# Will windows XP SP3 support 4GB+ RAM?



## MiST91 (Jan 16, 2008)

The thread title says it all really. Anyways my question is, will windows XP Service Pack 3 support more than 4GB of RAM? because i have heard from some people there is no reason why it can't and then from other people 4GB is the absolute maximum of the 32bit platform.


----------



## ShadowFold (Jan 16, 2008)

Hmm idk I used to have some extra DDR2 ram I sold it tho  I have XPSP3 too. But I dont think so because of the x86 architecture fancy shtuff.


----------



## ktr (Jan 16, 2008)

Nope...32bit can only address up to 4GiB.


----------



## MiST91 (Jan 16, 2008)

well, thats shit lol, because there is hardly any 64bit software available, the only thing that can happen now is for someone to make some kind of 64bit, 32bit emulator that runs at 100% speed


----------



## ShadowFold (Jan 16, 2008)

Why do you want more than 3gb lol


----------



## MiST91 (Jan 17, 2008)

i dont personally need more than 2GB, but i bought some more RAM in error (thought my OCZ RAM was faulty, when it wasn't it was my motherboard), and for price my OCZ RAM is worth, theres no point in selling it


----------



## Ripper3 (Jan 17, 2008)

MiST91 said:


> well, thats shit lol, because there is hardly any 64bit software available, the only thing that can happen now is for someone to make some kind of 64bit, 32bit emulator that runs at 100% speed



That's called XP x64. I run it, and I can run 32-bit and 64-bit software flawlessly.
The CPUs using either AMD's 64-bit or Intel's 64-bit (not including Itaniums) technology (which is in fact one and the same, since Intel acquired the 64-bit support from AMD in trade for SSE3 extentions), all support 32-bit completely, it's why your 64-bit CPU can run a 32-bit OS at full speed.


----------



## MiST91 (Jan 17, 2008)

i had read somwear on internet that 32bit software runs shit on a 64bit OS, not only that you need to have 64bit drivers for a 64bit OS dont you?

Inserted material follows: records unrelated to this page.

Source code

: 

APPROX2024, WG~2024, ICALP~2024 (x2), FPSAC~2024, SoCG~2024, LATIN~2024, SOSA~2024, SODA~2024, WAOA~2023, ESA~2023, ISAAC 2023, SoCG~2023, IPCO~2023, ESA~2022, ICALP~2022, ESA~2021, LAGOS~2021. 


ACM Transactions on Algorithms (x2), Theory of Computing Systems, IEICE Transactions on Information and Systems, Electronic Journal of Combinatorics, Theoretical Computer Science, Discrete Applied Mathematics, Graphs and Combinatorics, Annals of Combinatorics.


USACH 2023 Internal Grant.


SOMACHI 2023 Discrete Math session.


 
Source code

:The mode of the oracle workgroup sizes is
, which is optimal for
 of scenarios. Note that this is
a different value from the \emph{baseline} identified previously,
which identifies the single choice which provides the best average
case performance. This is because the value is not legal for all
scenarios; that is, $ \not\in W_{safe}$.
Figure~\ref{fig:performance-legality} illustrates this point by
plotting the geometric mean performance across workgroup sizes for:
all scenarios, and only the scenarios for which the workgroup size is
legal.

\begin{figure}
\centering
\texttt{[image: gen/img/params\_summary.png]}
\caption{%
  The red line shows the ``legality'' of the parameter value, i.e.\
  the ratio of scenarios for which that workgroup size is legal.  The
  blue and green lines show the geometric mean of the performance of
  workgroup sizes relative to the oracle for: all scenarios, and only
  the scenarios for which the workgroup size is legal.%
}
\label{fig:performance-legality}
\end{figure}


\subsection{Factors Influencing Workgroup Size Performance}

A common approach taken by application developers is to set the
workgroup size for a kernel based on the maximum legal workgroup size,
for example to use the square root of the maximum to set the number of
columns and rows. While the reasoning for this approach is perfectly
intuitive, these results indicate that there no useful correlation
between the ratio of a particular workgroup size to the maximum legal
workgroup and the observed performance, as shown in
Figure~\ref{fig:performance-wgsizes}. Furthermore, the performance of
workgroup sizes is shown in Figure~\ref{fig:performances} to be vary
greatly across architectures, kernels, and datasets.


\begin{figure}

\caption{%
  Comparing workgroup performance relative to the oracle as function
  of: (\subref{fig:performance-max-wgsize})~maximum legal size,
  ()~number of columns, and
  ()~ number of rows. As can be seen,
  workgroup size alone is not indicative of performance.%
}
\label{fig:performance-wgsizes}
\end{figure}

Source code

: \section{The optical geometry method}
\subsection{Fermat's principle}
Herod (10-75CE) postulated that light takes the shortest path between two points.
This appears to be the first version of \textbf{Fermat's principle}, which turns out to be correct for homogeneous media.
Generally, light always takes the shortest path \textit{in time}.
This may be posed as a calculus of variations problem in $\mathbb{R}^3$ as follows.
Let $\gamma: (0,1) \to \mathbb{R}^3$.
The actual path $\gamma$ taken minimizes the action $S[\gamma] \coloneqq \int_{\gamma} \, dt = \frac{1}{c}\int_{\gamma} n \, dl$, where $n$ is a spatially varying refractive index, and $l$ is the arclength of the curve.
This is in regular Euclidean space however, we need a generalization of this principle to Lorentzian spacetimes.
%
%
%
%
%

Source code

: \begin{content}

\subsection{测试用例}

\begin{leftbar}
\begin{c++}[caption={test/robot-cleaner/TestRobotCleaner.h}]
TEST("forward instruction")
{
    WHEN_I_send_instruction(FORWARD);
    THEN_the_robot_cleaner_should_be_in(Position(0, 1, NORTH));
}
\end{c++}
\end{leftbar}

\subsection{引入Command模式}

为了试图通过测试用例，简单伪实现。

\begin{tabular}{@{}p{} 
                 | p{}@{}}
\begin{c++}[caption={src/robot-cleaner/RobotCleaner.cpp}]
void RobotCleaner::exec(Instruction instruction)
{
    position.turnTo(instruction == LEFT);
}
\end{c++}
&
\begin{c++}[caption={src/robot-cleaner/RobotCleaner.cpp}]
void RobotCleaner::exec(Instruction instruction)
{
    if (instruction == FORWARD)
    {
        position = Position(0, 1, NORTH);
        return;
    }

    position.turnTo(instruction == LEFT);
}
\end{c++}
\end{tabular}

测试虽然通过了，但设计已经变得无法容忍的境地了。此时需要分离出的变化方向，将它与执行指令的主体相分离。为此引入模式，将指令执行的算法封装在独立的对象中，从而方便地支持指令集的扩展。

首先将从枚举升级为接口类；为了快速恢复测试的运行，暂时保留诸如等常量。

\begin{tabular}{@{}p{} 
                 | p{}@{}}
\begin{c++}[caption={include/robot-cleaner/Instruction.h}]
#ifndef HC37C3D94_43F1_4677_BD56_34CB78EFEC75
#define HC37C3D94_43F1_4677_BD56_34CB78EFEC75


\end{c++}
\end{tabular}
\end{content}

but come to think about it, 32bit software can't be that bad on a 64bit OS when i am using a 64bit CPU in a 32bit OS


----------



## ktr (Jan 17, 2008)

MiST91 said:


> i had read somwear on internet that 32bit software runs shit on a 64bit OS, not only that you need to have 64bit drivers for a 64bit OS dont you?
> 
> but come to think about it, 32bit software can't be that bad on a 64bit OS when i am using a 64bit CPU in a 32bit OS



No, the issues with 64bit OS is the lack of drivers to support it, and the lack of 64bit applications.


----------



## MiST91 (Jan 17, 2008)

so it seems we have reached a peak in terms of the 32bit OS and games/software demanding stupid amounts of RAM.


----------



## Ripper3 (Jan 17, 2008)

I have drivers to support it, all my hardware works fine, and I can even use some 32-bit drivers (simpler hardware like webcams, etc. work just fine for me).
In terms of lack of software, 'tis true, there is a bit of a lack of software, but then again, the uptake for 64-bit is a bit low, which explains why that is.
Compatibility with apps, like I mentioned, is perfect (well, apart from GTR, but it hates 64-bit for some reason even though GTL which is basically the same thing works fine on 64-bit, although I play GTR2 anyhow), so using your apps should be fine.
Just for the record, I have found some applications pertaining to image, video and audio editing do run a bit quicker under 64-bit.


----------



## asb2106 (Jan 17, 2008)

I have used 64 bit OS's for the last year, Vista & XP, and I havnt ran into any issues with any software not working.


----------



## MiST91 (Jan 17, 2008)

once the majority of software is coded in 64bit everything will be faster anyway because 64bit is a lot better than 32bit, the only problem is when because i have been hearing about the 64bit platform being so amaizing for the past 7 or 8 years and i don't know a single person who has ever even used a 64bit version of windows


----------



## suraswami (Jan 17, 2008)

Ripper3 said:


> That's called XP x64. I run it, and I can run 32-bit and 64-bit software flawlessly.
> The CPUs using either AMD's 64-bit or Intel's 64-bit (not including Itaniums) technology (which is in fact one and the same, since Intel acquired the 64-bit support from AMD in trade for SSE3 extentions), all support 32-bit completely, it's why your 64-bit CPU can run a 32-bit OS at full speed.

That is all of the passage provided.